Scholz wants gas pipeline linking south, central Europe
Chancellor Olaf Scholz said Thursday he was seeking to shore up interest among European partners for a gas pipeline funnelling energy from southern to central Europe, as Germany scrambles to wind down Russian energy.
“I have been very active in talks with my two colleagues in Spain and Portugal, but also the French president and the president of the European Commission in advocating that we should take on such a project,” he said.
A pipeline running through Portugal, Spain and France to central Europe is “conspicuously absent”, the chancellor told journalists.
If it existed, it would “now make a massive contribution to relieving and easing the supply situation”.
Energy exporter Russia’s invasion of Ukraine has upended the power market, sending prices soaring and countries scrambling for supplies.
Germany has been looking across the world to make up for an energy shortfall after Russia curtailed exports to the European economic giant, which has been heavily reliant on Russian gas.
Energy bills for German households are expected to double in the next months, while industry has also warned earnings would be hit by the power crunch.
Scholz did not give further details on the pipeline he was eyeing.

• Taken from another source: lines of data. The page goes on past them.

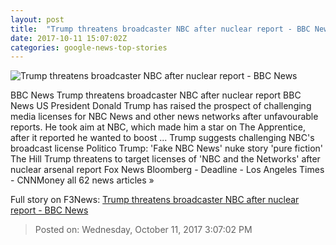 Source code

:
 ```yaml
---
layout: post
title:  "Trump threatens broadcaster NBC after nuclear report - BBC News"
date: 2017-10-11 15:07:02Z
categories: google-news-top-stories
---
```


![Trump threatens broadcaster NBC after nuclear report - BBC News](https://ichef.bbci.co.uk/news/1024/cpsprodpb/14CF/production/_98272350_hi042306672.jpg)

BBC News Trump threatens broadcaster NBC after nuclear report BBC News US President Donald Trump has raised the prospect of challenging media licenses for NBC News and other news networks after unfavourable reports. He took aim at NBC, which made him a star on The Apprentice, after it reported he wanted to boost ... Trump suggests challenging NBC's broadcast license Politico Trump: 'Fake NBC News' nuke story 'pure fiction' The Hill Trump threatens to target licenses of 'NBC and the Networks' after nuclear arsenal report Fox News Bloomberg - Deadline - Los Angeles Times - CNNMoney all 62 news articles »


Full story on F3News: [Trump threatens broadcaster NBC after nuclear report - BBC News](http://www.f3nws.com/n/YH2XsF)

> Posted on: Wednesday, October 11, 2017 3:07:02 PM
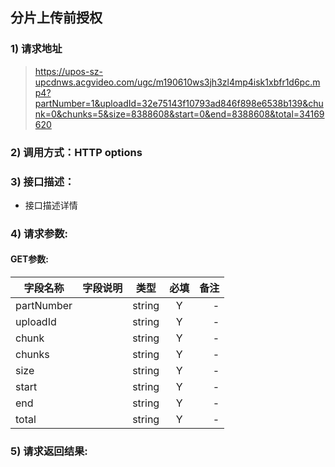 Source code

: 

## 分片上传前授权

### 1) 请求地址

>https://upos-sz-upcdnws.acgvideo.com/ugc/m190610ws3jh3zl4mp4isk1xbfr1d6pc.mp4?partNumber=1&uploadId=32e75143f10793ad846f898e6538b139&chunk=0&chunks=5&size=8388608&start=0&end=8388608&total=34169620

### 2) 调用方式：HTTP options

### 3) 接口描述：

* 接口描述详情

### 4) 请求参数:

#### GET参数:
|字段名称       |字段说明         |类型            |必填            |备注     |
| -------------|:--------------:|:--------------:|:--------------:| ------:|
|partNumber||string|Y|-|
|uploadId||string|Y|-|
|chunk||string|Y|-|
|chunks||string|Y|-|
|size||string|Y|-|
|start||string|Y|-|
|end||string|Y|-|
|total||string|Y|-|



### 5) 请求返回结果:

```

```



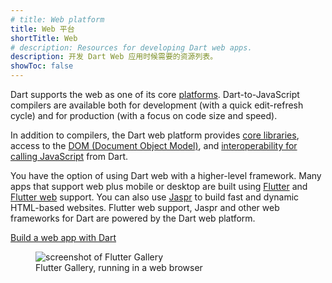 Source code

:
 ```yaml
---
# title: Web platform
title: Web 平台
shortTitle: Web
# description: Resources for developing Dart web apps.
description: 开发 Dart Web 应用时候需要的资源列表。
showToc: false
---
```


Dart supports the web as one of its core [platforms](/overview#platform).
Dart-to-JavaScript compilers are available both for development
(with a quick edit-refresh cycle)
and for production
(with a focus on code size and speed).

In addition to compilers,
the Dart web platform provides [core libraries][],
access to the [DOM (Document Object Model)][DOM],
and [interoperability for calling JavaScript][interop] from Dart.

You have the option of using Dart web with a higher-level framework.
Many apps that support web plus mobile or desktop are built
using [Flutter][] and [Flutter web][] support.
You can also use [Jaspr][] to build fast and dynamic HTML-based websites.
Flutter web support, Jaspr
and other web frameworks for Dart are powered by the Dart web platform.

<div class="side-by-side">
<div class="centered-rows">
<p class="">
  <a href="/web/get-started" class="filled-button large-button">Build a web app with Dart</a>
</p>
</div>
<div class="centered-rows">
<figure>
  <img 
    src="/assets/img/flutter-gallery.jpg"
    alt="screenshot of Flutter Gallery">
  <figcaption>Flutter Gallery, running in a web browser</figcaption>
</figure>
</div>
</div>

[core libraries]: /libraries#web-platform-libraries
[DOM]: /web/get-started
[Flutter]: {{site.flutter}}
[Flutter web]: {{site.flutter}}/web
[Jaspr]: https://jaspr.site
[interop]: /interop/js-interop
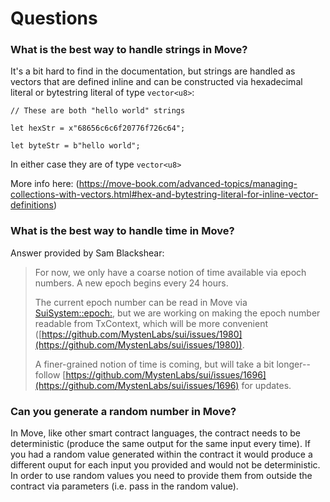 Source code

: # Questions

### What is the best way to handle strings in Move?

It's a bit hard to find in the documentation, but strings are handled as vectors that are defined inline and can be constructed via hexadecimal literal or bytestring literal of type `vector<u8>`:

```move
// These are both "hello world" strings

let hexStr = x"68656c6c6f20776f726c64";

let byteStr = b"hello world";
```

In either case they are of type `vector<u8>`

More info here:
(https://move-book.com/advanced-topics/managing-collections-with-vectors.html#hex-and-bytestring-literal-for-inline-vector-definitions)

### What is the best way to handle time in Move?

Answer provided by Sam Blackshear:

> For now, we only have a coarse notion of time available via epoch numbers. A new epoch begins every 24 hours.
>
> The current epoch number can be read in Move via [SuiSystem::epoch:](https://github.com/MystenLabs/sui/blob/main/sui_programmability/framework/sources/Governance/SuiSystem.move#L262), but we are working on making the epoch number readable from TxContext, which will be more convenient ([https://github.com/MystenLabs/sui/issues/1980](https://github.com/MystenLabs/sui/issues/1980)).
>
> A finer-grained notion of time is coming, but will take a bit longer--follow [https://github.com/MystenLabs/sui/issues/1696](https://github.com/MystenLabs/sui/issues/1696) for updates.

### Can you generate a random number in Move?

In Move, like other smart contract languages, the contract needs to be deterministic (produce the same output for the same input every time). If you had a random value generated within the contract it would produce a different ouput for each input you provided and would not be deterministic. In order to use random values you need to provide them from outside the contract via parameters (i.e. pass in the random value).
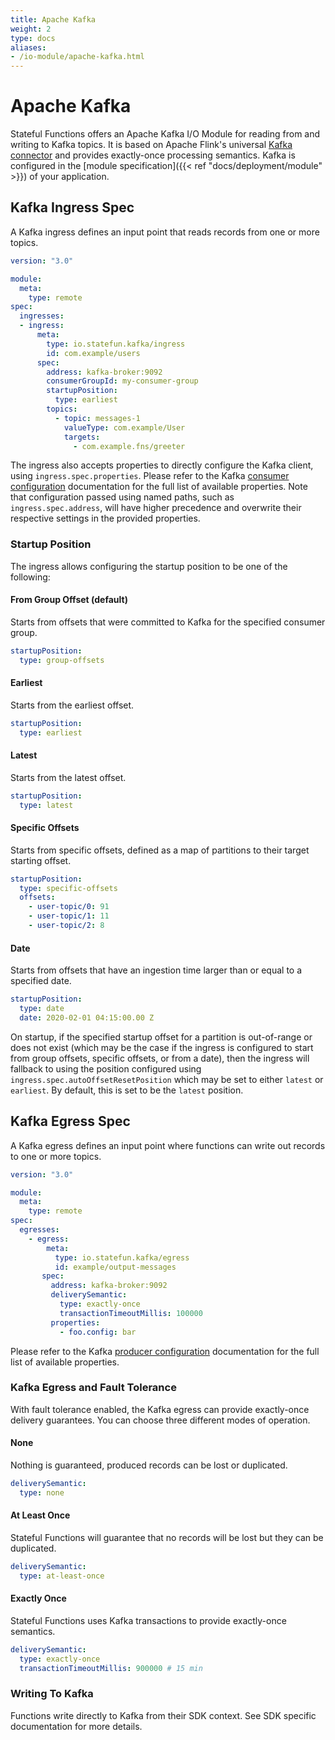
 ```yaml
---
title: Apache Kafka
weight: 2
type: docs
aliases:
- /io-module/apache-kafka.html
---
```

<!--
Licensed to the Apache Software Foundation (ASF) under one
or more contributor license agreements.  See the NOTICE file
distributed with this work for additional information
regarding copyright ownership.  The ASF licenses this file
to you under the Apache License, Version 2.0 (the
"License"); you may not use this file except in compliance
with the License.  You may obtain a copy of the License at

  http://www.apache.org/licenses/LICENSE-2.0

Unless required by applicable law or agreed to in writing,
software distributed under the License is distributed on an
"AS IS" BASIS, WITHOUT WARRANTIES OR CONDITIONS OF ANY
KIND, either express or implied.  See the License for the
specific language governing permissions and limitations
under the License.
-->

# Apache Kafka

Stateful Functions offers an Apache Kafka I/O Module for reading from and writing to Kafka topics.
It is based on Apache Flink's universal [Kafka connector](https://ci.apache.org/projects/flink/flink-docs-stable/dev/connectors/kafka.html) and provides exactly-once processing semantics.
Kafka is configured in the [module specification]({{< ref "docs/deployment/module" >}}) of your application.

## Kafka Ingress Spec

A Kafka ingress defines an input point that reads records from one or more topics.

```yaml
version: "3.0"

module:
  meta:
    type: remote
spec:
  ingresses:
  - ingress:
      meta:
        type: io.statefun.kafka/ingress
        id: com.example/users
      spec:
        address: kafka-broker:9092
        consumerGroupId: my-consumer-group
        startupPosition:
          type: earliest
        topics:
          - topic: messages-1
            valueType: com.example/User
            targets:
              - com.example.fns/greeter
```

The ingress also accepts properties to directly configure the Kafka client, using ``ingress.spec.properties``.
Please refer to the Kafka [consumer configuration](https://docs.confluent.io/current/installation/configuration/consumer-configs.html) documentation for the full list of available properties.
Note that configuration passed using named paths, such as ``ingress.spec.address``, will have higher precedence and overwrite their respective settings in the provided properties.

### Startup Position

The ingress allows configuring the startup position to be one of the following:

#### From Group Offset (default)

Starts from offsets that were committed to Kafka for the specified consumer group.

```yaml
startupPosition:
  type: group-offsets
```

#### Earliest

Starts from the earliest offset.

```yaml
startupPosition:
  type: earliest
```

#### Latest

Starts from the latest offset.

```yaml
startupPosition:
  type: latest
```

#### Specific Offsets

Starts from specific offsets, defined as a map of partitions to their target starting offset.

```yaml
startupPosition:
  type: specific-offsets
  offsets:
    - user-topic/0: 91
    - user-topic/1: 11
    - user-topic/2: 8
```

#### Date

Starts from offsets that have an ingestion time larger than or equal to a specified date.

```yaml
startupPosition:
  type: date
  date: 2020-02-01 04:15:00.00 Z
```

On startup, if the specified startup offset for a partition is out-of-range or does not exist (which may be the case if the ingress is configured to start from group offsets, specific offsets, or from a date), then the ingress will fallback to using the position configured using ``ingress.spec.autoOffsetResetPosition`` which may be set to either `latest` or `earliest`.
By default, this is set to be the `latest` position.


## Kafka Egress Spec

A Kafka egress defines an input point where functions can write out records to one or more topics.

```yaml
version: "3.0"

module:
  meta:
    type: remote
spec:
  egresses:
    - egress:
        meta:
          type: io.statefun.kafka/egress
          id: example/output-messages
       spec:
         address: kafka-broker:9092
         deliverySemantic:
           type: exactly-once
           transactionTimeoutMillis: 100000
         properties:
           - foo.config: bar
```

Please refer to the Kafka [producer configuration](https://docs.confluent.io/current/installation/configuration/producer-configs.html) documentation for the full list of available properties.

### Kafka Egress and Fault Tolerance

With fault tolerance enabled, the Kafka egress can provide exactly-once delivery guarantees.
You can choose three different modes of operation.

#### None

Nothing is guaranteed, produced records can be lost or duplicated.

```yaml
deliverySemantic:
  type: none
```

#### At Least Once

Stateful Functions will guarantee that no records will be lost but they can be duplicated.

```yaml
deliverySemantic:
  type: at-least-once
```

#### Exactly Once

Stateful Functions uses Kafka transactions to provide exactly-once semantics.

```yaml
deliverySemantic:
  type: exactly-once
  transactionTimeoutMillis: 900000 # 15 min
```

### Writing To Kafka

Functions write directly to Kafka from their SDK context.
See SDK specific documentation for more details.

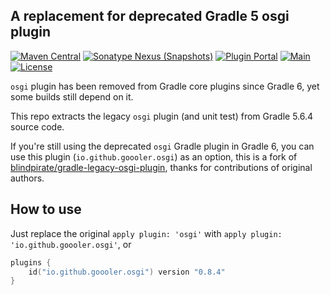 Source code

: ## A replacement for deprecated Gradle 5 osgi plugin
[![Maven Central](https://img.shields.io/maven-central/v/io.github.goooler.osgi/legacy-osgi-gradle-plugin)](https://central.sonatype.com/artifact/io.github.goooler.osgi/legacy-osgi-gradle-plugin)
[![Sonatype Nexus (Snapshots)](https://img.shields.io/nexus/s/io.github.goooler.osgi/legacy-osgi-gradle-plugin?&server=https://s01.oss.sonatype.org/)](https://s01.oss.sonatype.org/content/repositories/snapshots/io/github/goooler/osgi/legacy-osgi-gradle-plugin)
[![Plugin Portal](https://img.shields.io/gradle-plugin-portal/v/io.github.goooler.osgi)](https://plugins.gradle.org/plugin/io.github.goooler.osgi)
[![Main](https://github.com/Goooler/gradle-legacy-osgi-plugin/actions/workflows/main.yml/badge.svg?branch=trunk&event=push)](https://github.com/Goooler/gradle-legacy-osgi-plugin/actions/workflows/main.yml)
[![License](https://img.shields.io/github/license/Goooler/gradle-legacy-osgi-plugin.svg)](LICENSE)

`osgi` plugin has been removed from Gradle core plugins since Gradle 6, yet some builds still depend on it.

This repo extracts the legacy `osgi` plugin (and unit test) from Gradle 5.6.4 source code.

If you're still using the deprecated `osgi` Gradle plugin in Gradle 6, you can use this plugin (`io.github.goooler.osgi`) as an option,
this is a fork of [blindpirate/gradle-legacy-osgi-plugin](https://github.com/blindpirate/gradle-legacy-osgi-plugin), thanks for contributions of original authors.

## How to use

Just replace the original `apply plugin: 'osgi'` with `apply plugin: 'io.github.goooler.osgi'`, or
```kotlin
plugins {
    id("io.github.goooler.osgi") version "0.8.4"
}
```
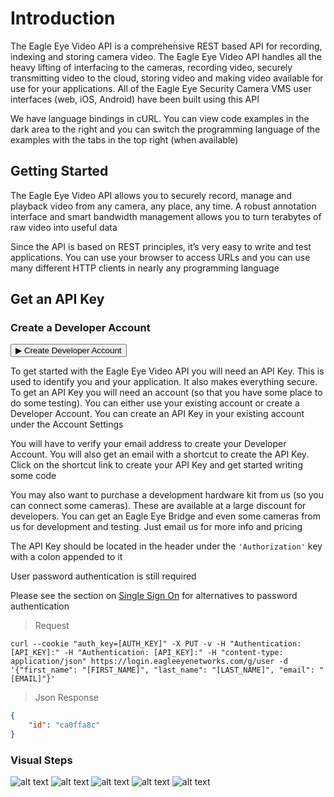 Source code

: # Introduction

The Eagle Eye Video API is a comprehensive REST based API for recording, indexing and storing camera video.  The Eagle Eye Video API handles all the heavy lifting of interfacing to the cameras, recording video, securely transmitting video to the cloud, storing video and making video available for use for your applications. All of the Eagle Eye Security Camera VMS user interfaces (web, iOS, Android) have been built using this API

We have language bindings in cURL. You can view code examples in the dark area to the right and you can switch the programming language of the examples with the tabs in the top right (when available)

<!--===================================================================-->
## Getting Started
<!--===================================================================-->

The Eagle Eye Video API allows you to securely record, manage and playback video from any camera, any place, any time.  A robust annotation interface and smart bandwidth management allows you to turn terabytes of raw video into useful data

Since the API is based on REST principles, it’s very easy to write and test applications. You can use your browser to access URLs and you can use many different HTTP clients in nearly any programming language

<!--===================================================================-->
## Get an API Key
<!--===================================================================-->

### Create a Developer Account

<aside><form action="https://login.eagleeyenetworks.com/api_signup.html"><button>&#9654; Create Developer Account</button></form></aside>

To get started with the Eagle Eye Video API you will need an API Key. This is used to identify you and your application. It also makes everything secure. To get an API Key you will need an account (so that you have some place to do some testing). You can either use your existing account or create a Developer Account. You can create an API Key in your existing account under the Account Settings

You will have to verify your email address to create your Developer Account. You will also get an email with a shortcut to create the API Key. Click on the shortcut link to create your API Key and get started writing some code

You may also want to purchase a development hardware kit from us (so you can connect some cameras). These are available at a large discount for developers. You can get an Eagle Eye Bridge and even some cameras from us for development and testing. Just email us for more info and pricing

The API Key should be located in the header under the `'Authorization'` key with a colon appended to it

<aside class="notice">User password authentication is still required</aside>

Please see the section on [Single Sign On](#single-sign-on) for alternatives to password authentication

> Request

```shell
curl --cookie "auth_key=[AUTH_KEY]" -X PUT -v -H "Authentication: [API_KEY]:" -H "Authentication: [API_KEY]:" -H "content-type: application/json" https://login.eagleeyenetworks.com/g/user -d '{"first_name": "[FIRST_NAME]", "last_name": "[LAST_NAME]", "email": "[EMAIL]"}'
```

> Json Response

```json
{
    "id": "ca0ffa8c"
}
```

### Visual Steps

![alt text](introduction/apikey_1.png "Step 1")
![alt text](introduction/apikey_2.png "Step 2")
![alt text](introduction/apikey_3.png "Step 3")
![alt text](introduction/apikey_4.png "Step 4")
![alt text](introduction/apikey_5.png "Step 5")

A project called Midcat to link Portugal, Spain and France was launched in 2013, but it drew opposition from environmental groups and work was halted in 2019 when financing fell through.
In the wake of the Ukraine conflict, European Commission chief Ursula von der Leyen has called for the resumption of the project, saying it carries geopolitical importance.
The Spanish government is also favourable about resurrecting the pipeline project.
However, it is not keen to contribute to the estimated 440 million euros ($455 million) in financing needed as the project would not directly benefit Spain.